### WHAT THE TASK ASKS:
Going line by line through the records below, count those containing the word "Nikolai", then give only the count.

### RECORDED INFORMATION:
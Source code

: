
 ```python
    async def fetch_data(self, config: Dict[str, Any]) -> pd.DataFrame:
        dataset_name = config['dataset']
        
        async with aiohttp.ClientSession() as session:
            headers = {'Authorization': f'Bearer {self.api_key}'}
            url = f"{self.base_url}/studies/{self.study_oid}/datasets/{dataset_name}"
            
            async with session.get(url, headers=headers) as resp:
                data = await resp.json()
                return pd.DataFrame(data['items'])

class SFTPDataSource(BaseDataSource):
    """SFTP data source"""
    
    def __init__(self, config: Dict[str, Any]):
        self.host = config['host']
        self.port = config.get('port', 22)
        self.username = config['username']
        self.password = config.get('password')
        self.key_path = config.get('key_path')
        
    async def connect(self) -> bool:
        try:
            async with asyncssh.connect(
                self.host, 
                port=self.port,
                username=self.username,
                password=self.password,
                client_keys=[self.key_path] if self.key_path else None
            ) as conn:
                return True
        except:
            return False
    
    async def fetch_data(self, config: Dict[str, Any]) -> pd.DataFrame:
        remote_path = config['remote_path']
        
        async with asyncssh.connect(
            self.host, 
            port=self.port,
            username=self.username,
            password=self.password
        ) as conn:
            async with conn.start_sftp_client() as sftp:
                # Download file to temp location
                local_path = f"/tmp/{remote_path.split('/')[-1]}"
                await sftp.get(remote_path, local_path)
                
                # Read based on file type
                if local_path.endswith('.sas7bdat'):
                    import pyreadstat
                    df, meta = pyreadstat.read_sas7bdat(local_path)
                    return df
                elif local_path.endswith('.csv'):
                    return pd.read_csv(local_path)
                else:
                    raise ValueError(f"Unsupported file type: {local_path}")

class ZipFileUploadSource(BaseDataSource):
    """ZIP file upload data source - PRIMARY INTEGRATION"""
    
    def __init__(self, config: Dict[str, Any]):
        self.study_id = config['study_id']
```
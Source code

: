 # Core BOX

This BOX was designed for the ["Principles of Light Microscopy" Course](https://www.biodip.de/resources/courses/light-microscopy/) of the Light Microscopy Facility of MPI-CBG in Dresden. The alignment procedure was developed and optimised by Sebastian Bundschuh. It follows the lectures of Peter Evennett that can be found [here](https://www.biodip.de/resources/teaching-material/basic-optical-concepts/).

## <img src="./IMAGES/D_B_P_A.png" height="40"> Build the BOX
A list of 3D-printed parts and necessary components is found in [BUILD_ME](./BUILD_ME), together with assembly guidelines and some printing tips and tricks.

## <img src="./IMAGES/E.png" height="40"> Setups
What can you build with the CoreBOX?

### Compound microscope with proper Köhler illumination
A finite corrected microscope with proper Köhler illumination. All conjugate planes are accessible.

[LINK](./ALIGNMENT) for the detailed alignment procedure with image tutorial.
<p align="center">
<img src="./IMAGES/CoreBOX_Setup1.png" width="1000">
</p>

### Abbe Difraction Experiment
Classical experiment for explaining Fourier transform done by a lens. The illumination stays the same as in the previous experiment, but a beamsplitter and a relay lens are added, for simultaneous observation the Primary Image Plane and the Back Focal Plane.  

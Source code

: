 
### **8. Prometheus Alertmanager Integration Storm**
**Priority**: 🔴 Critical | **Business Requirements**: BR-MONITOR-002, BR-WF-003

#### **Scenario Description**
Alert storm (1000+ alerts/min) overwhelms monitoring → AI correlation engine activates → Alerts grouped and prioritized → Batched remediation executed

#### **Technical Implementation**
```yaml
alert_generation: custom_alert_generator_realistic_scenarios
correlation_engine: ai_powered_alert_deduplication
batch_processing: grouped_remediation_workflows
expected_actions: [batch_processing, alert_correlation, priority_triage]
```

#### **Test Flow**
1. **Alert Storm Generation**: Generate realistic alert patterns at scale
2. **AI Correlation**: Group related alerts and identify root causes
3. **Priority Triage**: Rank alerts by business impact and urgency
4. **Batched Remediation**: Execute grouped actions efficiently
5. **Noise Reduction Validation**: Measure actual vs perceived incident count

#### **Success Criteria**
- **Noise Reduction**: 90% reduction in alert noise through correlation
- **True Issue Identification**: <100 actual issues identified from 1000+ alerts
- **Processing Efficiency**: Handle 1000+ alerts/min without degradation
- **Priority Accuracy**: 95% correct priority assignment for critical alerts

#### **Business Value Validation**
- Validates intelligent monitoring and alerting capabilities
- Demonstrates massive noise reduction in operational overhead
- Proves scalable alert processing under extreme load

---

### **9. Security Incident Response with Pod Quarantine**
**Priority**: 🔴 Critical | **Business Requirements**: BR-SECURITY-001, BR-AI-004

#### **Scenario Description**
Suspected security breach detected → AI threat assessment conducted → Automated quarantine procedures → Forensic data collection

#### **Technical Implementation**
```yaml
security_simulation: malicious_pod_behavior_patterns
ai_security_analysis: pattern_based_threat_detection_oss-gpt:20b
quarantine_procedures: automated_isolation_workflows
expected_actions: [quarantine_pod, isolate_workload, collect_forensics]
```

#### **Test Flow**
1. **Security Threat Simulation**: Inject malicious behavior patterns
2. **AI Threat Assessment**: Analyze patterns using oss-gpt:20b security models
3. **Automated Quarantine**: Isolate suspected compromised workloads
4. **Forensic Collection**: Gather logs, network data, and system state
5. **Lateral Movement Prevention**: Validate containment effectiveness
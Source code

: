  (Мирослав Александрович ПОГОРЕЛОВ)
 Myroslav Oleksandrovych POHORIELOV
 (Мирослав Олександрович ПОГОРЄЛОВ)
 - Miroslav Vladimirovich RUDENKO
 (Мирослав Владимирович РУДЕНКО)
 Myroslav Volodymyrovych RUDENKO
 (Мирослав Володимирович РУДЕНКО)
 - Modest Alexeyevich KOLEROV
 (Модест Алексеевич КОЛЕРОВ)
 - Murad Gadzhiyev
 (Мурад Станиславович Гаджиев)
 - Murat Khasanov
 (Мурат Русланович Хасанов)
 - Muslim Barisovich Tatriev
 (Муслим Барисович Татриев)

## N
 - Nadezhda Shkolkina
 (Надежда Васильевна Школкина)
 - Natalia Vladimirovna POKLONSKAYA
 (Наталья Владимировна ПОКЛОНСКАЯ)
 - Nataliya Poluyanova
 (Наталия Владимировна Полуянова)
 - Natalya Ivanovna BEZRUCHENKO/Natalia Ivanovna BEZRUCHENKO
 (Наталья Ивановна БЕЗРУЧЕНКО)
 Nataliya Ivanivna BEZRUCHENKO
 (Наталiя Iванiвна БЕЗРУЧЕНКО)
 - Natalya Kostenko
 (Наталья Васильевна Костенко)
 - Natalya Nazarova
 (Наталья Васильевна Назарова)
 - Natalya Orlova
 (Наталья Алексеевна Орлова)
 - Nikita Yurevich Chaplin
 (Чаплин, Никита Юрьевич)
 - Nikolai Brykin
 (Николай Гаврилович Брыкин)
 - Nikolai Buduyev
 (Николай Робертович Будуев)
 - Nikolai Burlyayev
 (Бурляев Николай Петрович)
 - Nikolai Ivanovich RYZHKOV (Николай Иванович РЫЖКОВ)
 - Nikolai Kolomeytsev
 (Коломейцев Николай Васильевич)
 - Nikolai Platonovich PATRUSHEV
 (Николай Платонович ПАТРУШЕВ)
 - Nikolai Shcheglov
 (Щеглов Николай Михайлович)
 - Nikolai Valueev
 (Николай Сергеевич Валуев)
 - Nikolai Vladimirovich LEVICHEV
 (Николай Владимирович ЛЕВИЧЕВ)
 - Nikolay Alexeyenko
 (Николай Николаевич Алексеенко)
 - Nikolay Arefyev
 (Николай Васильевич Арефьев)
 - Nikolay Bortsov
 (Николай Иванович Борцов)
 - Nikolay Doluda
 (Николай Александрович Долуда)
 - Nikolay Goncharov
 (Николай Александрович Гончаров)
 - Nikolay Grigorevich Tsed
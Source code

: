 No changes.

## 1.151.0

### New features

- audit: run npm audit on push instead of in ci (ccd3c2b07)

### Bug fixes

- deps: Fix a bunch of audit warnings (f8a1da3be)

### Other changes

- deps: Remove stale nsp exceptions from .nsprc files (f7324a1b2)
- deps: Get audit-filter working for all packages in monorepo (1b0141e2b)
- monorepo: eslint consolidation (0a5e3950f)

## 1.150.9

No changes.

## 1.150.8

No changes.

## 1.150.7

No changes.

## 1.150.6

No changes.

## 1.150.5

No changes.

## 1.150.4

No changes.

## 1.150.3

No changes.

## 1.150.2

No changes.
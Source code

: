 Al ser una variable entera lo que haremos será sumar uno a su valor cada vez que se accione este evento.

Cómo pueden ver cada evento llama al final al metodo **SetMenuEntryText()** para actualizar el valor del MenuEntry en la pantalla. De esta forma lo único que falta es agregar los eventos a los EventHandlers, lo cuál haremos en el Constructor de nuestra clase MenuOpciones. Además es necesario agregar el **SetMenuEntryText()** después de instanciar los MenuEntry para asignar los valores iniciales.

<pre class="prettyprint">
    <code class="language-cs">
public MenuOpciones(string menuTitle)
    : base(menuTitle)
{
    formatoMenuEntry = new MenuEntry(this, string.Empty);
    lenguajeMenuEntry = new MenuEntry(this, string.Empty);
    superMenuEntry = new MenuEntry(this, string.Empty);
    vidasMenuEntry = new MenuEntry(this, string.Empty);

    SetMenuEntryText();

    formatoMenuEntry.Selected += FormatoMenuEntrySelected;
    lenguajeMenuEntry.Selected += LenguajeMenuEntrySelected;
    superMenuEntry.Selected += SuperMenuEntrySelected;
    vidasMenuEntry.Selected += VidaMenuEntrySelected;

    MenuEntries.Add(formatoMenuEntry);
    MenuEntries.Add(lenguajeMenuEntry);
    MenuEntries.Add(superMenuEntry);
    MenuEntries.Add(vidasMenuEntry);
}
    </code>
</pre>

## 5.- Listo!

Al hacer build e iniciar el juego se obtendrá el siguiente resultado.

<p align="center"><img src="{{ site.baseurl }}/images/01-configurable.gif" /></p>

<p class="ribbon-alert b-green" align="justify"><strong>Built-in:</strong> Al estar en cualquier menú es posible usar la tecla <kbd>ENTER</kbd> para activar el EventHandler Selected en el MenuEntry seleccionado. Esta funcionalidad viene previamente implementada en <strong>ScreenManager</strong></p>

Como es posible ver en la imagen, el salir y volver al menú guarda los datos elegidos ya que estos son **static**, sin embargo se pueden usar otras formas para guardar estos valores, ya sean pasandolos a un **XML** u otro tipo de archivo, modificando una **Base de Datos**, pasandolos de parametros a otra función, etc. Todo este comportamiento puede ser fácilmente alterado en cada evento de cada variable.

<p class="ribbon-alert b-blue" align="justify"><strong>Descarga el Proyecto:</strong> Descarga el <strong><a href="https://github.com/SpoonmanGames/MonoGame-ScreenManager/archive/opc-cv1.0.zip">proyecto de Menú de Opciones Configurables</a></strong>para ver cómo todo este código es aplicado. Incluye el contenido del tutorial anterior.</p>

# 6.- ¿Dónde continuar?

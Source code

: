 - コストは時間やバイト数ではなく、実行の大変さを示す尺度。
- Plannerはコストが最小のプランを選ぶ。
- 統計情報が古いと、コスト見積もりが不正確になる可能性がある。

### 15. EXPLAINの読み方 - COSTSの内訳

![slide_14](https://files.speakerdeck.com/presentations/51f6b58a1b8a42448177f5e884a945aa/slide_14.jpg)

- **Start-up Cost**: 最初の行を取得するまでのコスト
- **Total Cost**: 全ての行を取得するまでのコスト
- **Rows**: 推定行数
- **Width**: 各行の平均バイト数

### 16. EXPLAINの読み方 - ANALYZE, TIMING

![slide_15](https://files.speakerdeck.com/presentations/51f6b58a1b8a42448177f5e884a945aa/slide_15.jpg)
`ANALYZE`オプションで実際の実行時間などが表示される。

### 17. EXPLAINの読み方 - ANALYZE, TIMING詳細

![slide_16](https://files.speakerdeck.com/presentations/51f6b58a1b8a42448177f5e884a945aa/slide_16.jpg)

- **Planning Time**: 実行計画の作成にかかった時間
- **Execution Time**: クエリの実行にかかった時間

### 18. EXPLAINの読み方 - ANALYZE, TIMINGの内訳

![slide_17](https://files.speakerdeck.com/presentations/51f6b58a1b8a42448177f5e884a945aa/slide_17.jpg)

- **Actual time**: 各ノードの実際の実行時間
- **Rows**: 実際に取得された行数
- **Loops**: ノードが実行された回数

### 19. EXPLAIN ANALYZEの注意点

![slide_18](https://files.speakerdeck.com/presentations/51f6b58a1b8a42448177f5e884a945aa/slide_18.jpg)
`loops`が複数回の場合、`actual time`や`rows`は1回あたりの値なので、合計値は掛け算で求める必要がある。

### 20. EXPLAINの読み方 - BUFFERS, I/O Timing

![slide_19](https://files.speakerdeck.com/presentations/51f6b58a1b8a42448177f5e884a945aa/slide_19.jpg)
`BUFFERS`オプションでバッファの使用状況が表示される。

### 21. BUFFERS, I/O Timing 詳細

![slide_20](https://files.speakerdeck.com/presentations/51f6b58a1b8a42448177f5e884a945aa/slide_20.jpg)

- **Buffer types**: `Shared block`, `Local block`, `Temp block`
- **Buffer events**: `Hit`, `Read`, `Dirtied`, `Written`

### RESPONSE FOR THIS EXERCISE:
9